Directions: Return the data exactly, with all pictures removed.

Materials provided:
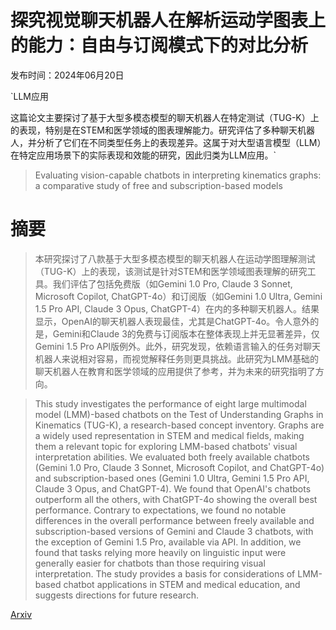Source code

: # 探究视觉聊天机器人在解析运动学图表上的能力：自由与订阅模式下的对比分析

发布时间：2024年06月20日

`LLM应用

这篇论文主要探讨了基于大型多模态模型的聊天机器人在特定测试（TUG-K）上的表现，特别是在STEM和医学领域的图表理解能力。研究评估了多种聊天机器人，并分析了它们在不同类型任务上的表现差异。这属于对大型语言模型（LLM）在特定应用场景下的实际表现和效能的研究，因此归类为LLM应用。`

> Evaluating vision-capable chatbots in interpreting kinematics graphs: a comparative study of free and subscription-based models

# 摘要

> 本研究探讨了八款基于大型多模态模型的聊天机器人在运动学图理解测试（TUG-K）上的表现，该测试是针对STEM和医学领域图表理解的研究工具。我们评估了包括免费版（如Gemini 1.0 Pro, Claude 3 Sonnet, Microsoft Copilot, ChatGPT-4o）和订阅版（如Gemini 1.0 Ultra, Gemini 1.5 Pro API, Claude 3 Opus, ChatGPT-4）在内的多种聊天机器人。结果显示，OpenAI的聊天机器人表现最佳，尤其是ChatGPT-4o。令人意外的是，Gemini和Claude 3的免费与订阅版本在整体表现上并无显著差异，仅Gemini 1.5 Pro API版例外。此外，研究发现，依赖语言输入的任务对聊天机器人来说相对容易，而视觉解释任务则更具挑战。此研究为LMM基础的聊天机器人在教育和医学领域的应用提供了参考，并为未来的研究指明了方向。

> This study investigates the performance of eight large multimodal model (LMM)-based chatbots on the Test of Understanding Graphs in Kinematics (TUG-K), a research-based concept inventory. Graphs are a widely used representation in STEM and medical fields, making them a relevant topic for exploring LMM-based chatbots' visual interpretation abilities. We evaluated both freely available chatbots (Gemini 1.0 Pro, Claude 3 Sonnet, Microsoft Copilot, and ChatGPT-4o) and subscription-based ones (Gemini 1.0 Ultra, Gemini 1.5 Pro API, Claude 3 Opus, and ChatGPT-4). We found that OpenAI's chatbots outperform all the others, with ChatGPT-4o showing the overall best performance. Contrary to expectations, we found no notable differences in the overall performance between freely available and subscription-based versions of Gemini and Claude 3 chatbots, with the exception of Gemini 1.5 Pro, available via API. In addition, we found that tasks relying more heavily on linguistic input were generally easier for chatbots than those requiring visual interpretation. The study provides a basis for considerations of LMM-based chatbot applications in STEM and medical education, and suggests directions for future research.

[Arxiv](https://arxiv.org/abs/2406.14685)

Your response:
Source code

: # 探究视觉聊天机器人在解析运动学图表上的能力：自由与订阅模式下的对比分析

发布时间：2024年06月20日

`LLM应用

这篇论文主要探讨了基于大型多模态模型的聊天机器人在特定测试（TUG-K）上的表现，特别是在STEM和医学领域的图表理解能力。研究评估了多种聊天机器人，并分析了它们在不同类型任务上的表现差异。这属于对大型语言模型（LLM）在特定应用场景下的实际表现和效能的研究，因此归类为LLM应用。`

> Evaluating vision-capable chatbots in interpreting kinematics graphs: a comparative study of free and subscription-based models

# 摘要

> 本研究探讨了八款基于大型多模态模型的聊天机器人在运动学图理解测试（TUG-K）上的表现，该测试是针对STEM和医学领域图表理解的研究工具。我们评估了包括免费版（如Gemini 1.0 Pro, Claude 3 Sonnet, Microsoft Copilot, ChatGPT-4o）和订阅版（如Gemini 1.0 Ultra, Gemini 1.5 Pro API, Claude 3 Opus, ChatGPT-4）在内的多种聊天机器人。结果显示，OpenAI的聊天机器人表现最佳，尤其是ChatGPT-4o。令人意外的是，Gemini和Claude 3的免费与订阅版本在整体表现上并无显著差异，仅Gemini 1.5 Pro API版例外。此外，研究发现，依赖语言输入的任务对聊天机器人来说相对容易，而视觉解释任务则更具挑战。此研究为LMM基础的聊天机器人在教育和医学领域的应用提供了参考，并为未来的研究指明了方向。

> This study investigates the performance of eight large multimodal model (LMM)-based chatbots on the Test of Understanding Graphs in Kinematics (TUG-K), a research-based concept inventory. Graphs are a widely used representation in STEM and medical fields, making them a relevant topic for exploring LMM-based chatbots' visual interpretation abilities. We evaluated both freely available chatbots (Gemini 1.0 Pro, Claude 3 Sonnet, Microsoft Copilot, and ChatGPT-4o) and subscription-based ones (Gemini 1.0 Ultra, Gemini 1.5 Pro API, Claude 3 Opus, and ChatGPT-4). We found that OpenAI's chatbots outperform all the others, with ChatGPT-4o showing the overall best performance. Contrary to expectations, we found no notable differences in the overall performance between freely available and subscription-based versions of Gemini and Claude 3 chatbots, with the exception of Gemini 1.5 Pro, available via API. In addition, we found that tasks relying more heavily on linguistic input were generally easier for chatbots than those requiring visual interpretation. The study provides a basis for considerations of LMM-based chatbot applications in STEM and medical education, and suggests directions for future research.

[Arxiv](https://arxiv.org/abs/2406.14685)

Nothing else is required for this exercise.